Facing Death

W. Carl Ketcherside


[Page 60]

     "It is appointed unto man once to die." This appointment has been made for us by God and we must keep it. There is no evading it. One outstanding feature of the Way is that it teaches us how to die by showing us how to live. The apostle Paul wrote from his Roman prison, "I am in a strait betwixt two, having a desire to depart, and to be with Christ; which is far better" (Philippians 1:23).

     One time we were driving in the mountains and came to the mouth of a narrow gorge. We enquired of the operator of a filling-station about the road. He replied, "You can get through without too much difficulty, but you can't come back if you change your mind. There's no place to turn around." In our own section of Missouri there is an area covered by huge red granite boulders. It is called "Elephant Rocks" because it looks like a herd of large pachyderms on the hillside. Some of the rocks lie so close together it is hard to work your way between them. One narrow defile is even called "Fat Man's Misery."
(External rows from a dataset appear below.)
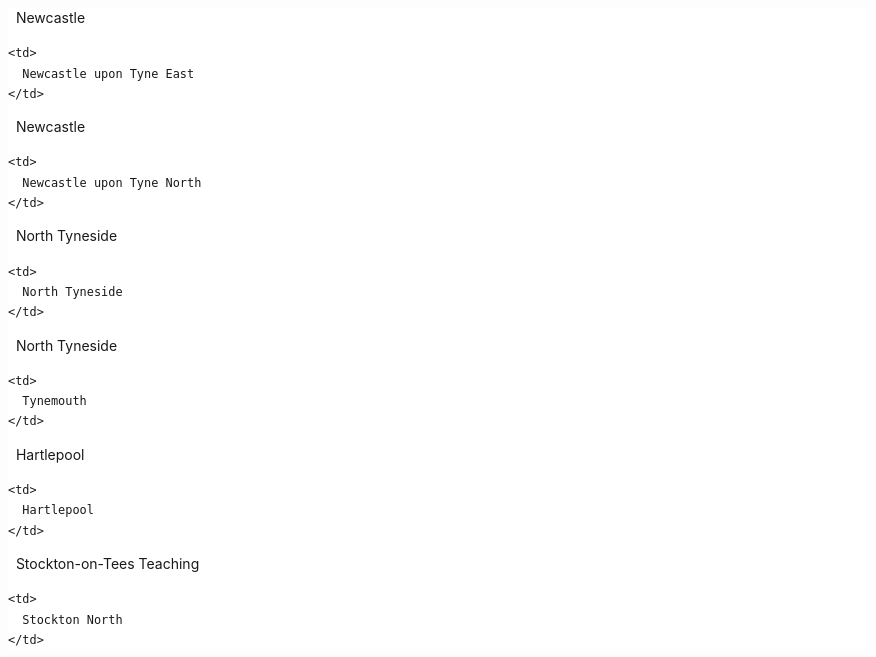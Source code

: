   <tr>
    <td>
        Newcastle
    </td>
    
    <td>
      Newcastle upon Tyne East
    </td>
  </tr>
  
  <tr>
    <td>
        Newcastle
    </td>
    
    <td>
      Newcastle upon Tyne North
    </td>
  </tr>
  
  <tr>
    <td>
        North Tyneside
    </td>
    
    <td>
      North Tyneside
    </td>
  </tr>
  
  <tr>
    <td>
        North Tyneside
    </td>
    
    <td>
      Tynemouth
    </td>
  </tr>
  
  <tr>
    <td>
        Hartlepool
    </td>
    
    <td>
      Hartlepool
    </td>
  </tr>
  
  <tr>
    <td>
        Stockton-on-Tees Teaching
    </td>
    
    <td>
      Stockton North
    </td>
  </tr>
     The word for "strait" is senechomai. It is the very word for such a narrow passage between rocks as we have described. Paul was walking a narrow trail between two conflicting desires and he knew that he was not coming back. One cannot reverse time. The fountain of youth exists only in the imagination.

     But it is the word for "depart" which gives me a genuine inner uplift of the spirit. It is analuo, and it was used in three different senses by the Greeks.

     (1) It was employed for the act of loosing the moorings of a ship in preparation for sailing. As a lad Paul had probably played around the docks at Tarsus and watched the ships put out to sea. He knew that the cable which warped the ship into the wharf had to be untied and cast off before the ship was free. To him death was not the end of the voyage, but the beginning. Death was loosing the ropes.

     (2) The word was applied to taking down a tent in a military campaign. William Barclay translates the passage: "I am caught between two desires for I have my desire to strike camp and be with Christ." Charles Kingsley Williams renders it, "My desire is to fold my tent and be with Christ." Soldiers take down their tents when the horrors of battle are over and they can return home. It is not true that Christians leave home when they die--they go home!

     (3) Last of all the Greeks used analuo to describe the loosing of the yoke or saddle girths to remove the burden from the back of a pack animal. This is what death does for us at twilight. The loads of life are lifted and the burdens taken down so that the spirit is set free. We can readily see why Paul, writing from prison with such a philosophy, would want to depart.